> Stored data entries
== Segment start ==
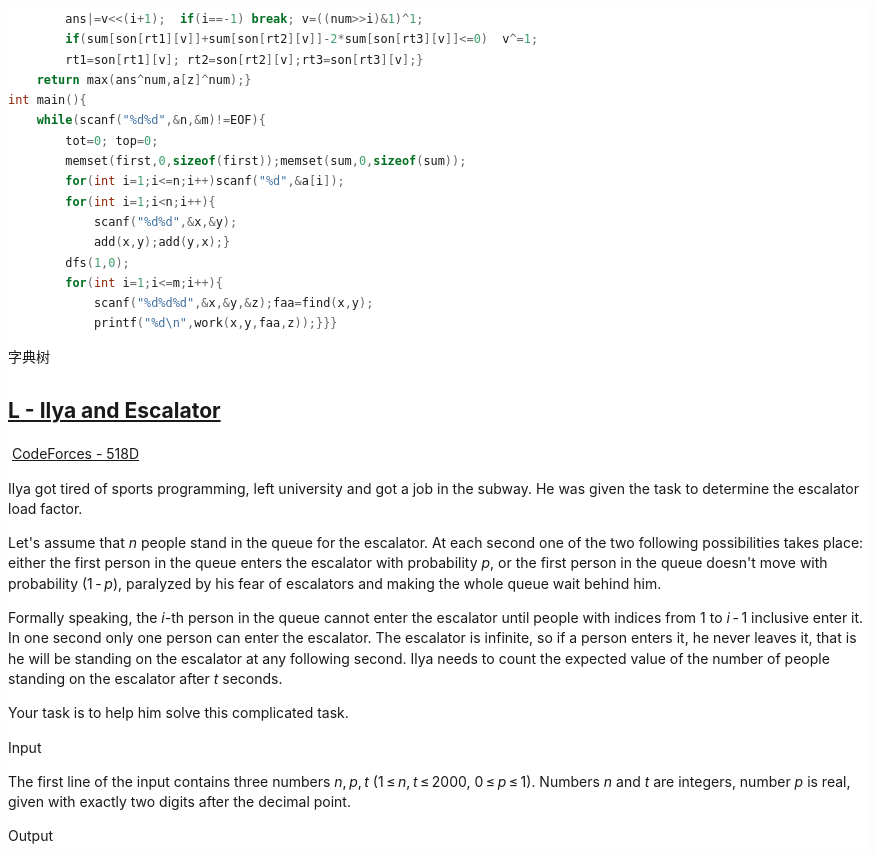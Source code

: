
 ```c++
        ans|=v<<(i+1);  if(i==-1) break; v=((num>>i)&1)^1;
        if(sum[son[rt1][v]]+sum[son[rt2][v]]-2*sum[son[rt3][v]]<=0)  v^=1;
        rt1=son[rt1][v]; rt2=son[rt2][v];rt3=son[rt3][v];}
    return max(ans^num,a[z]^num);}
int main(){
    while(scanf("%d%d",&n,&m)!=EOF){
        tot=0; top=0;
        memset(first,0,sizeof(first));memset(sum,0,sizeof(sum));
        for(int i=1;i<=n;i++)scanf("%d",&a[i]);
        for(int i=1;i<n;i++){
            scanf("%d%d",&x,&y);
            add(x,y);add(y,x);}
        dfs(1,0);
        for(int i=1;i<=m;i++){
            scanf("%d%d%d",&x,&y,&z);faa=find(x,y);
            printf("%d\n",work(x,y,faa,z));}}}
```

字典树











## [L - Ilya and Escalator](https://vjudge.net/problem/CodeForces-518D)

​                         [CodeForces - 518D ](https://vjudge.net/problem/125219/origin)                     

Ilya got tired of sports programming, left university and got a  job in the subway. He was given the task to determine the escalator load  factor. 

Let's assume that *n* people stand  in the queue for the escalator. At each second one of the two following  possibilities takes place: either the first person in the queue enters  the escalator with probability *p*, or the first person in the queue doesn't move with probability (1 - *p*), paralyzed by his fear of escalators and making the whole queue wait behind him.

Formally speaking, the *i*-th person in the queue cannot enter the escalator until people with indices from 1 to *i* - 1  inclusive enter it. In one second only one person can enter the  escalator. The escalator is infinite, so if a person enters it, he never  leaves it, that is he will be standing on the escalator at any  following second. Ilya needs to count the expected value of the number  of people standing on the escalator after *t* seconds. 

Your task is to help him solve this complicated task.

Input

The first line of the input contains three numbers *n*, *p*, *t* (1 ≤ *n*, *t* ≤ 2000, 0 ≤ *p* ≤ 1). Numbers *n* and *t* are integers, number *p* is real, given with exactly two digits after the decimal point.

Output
== Segment end ==
> Your objective
Collect every line from the records above that contains the word "vjudge".

> Response
## [L - Ilya and Escalator](https://vjudge.net/problem/CodeForces-518D)
​                         [CodeForces - 518D ](https://vjudge.net/problem/125219/origin)                     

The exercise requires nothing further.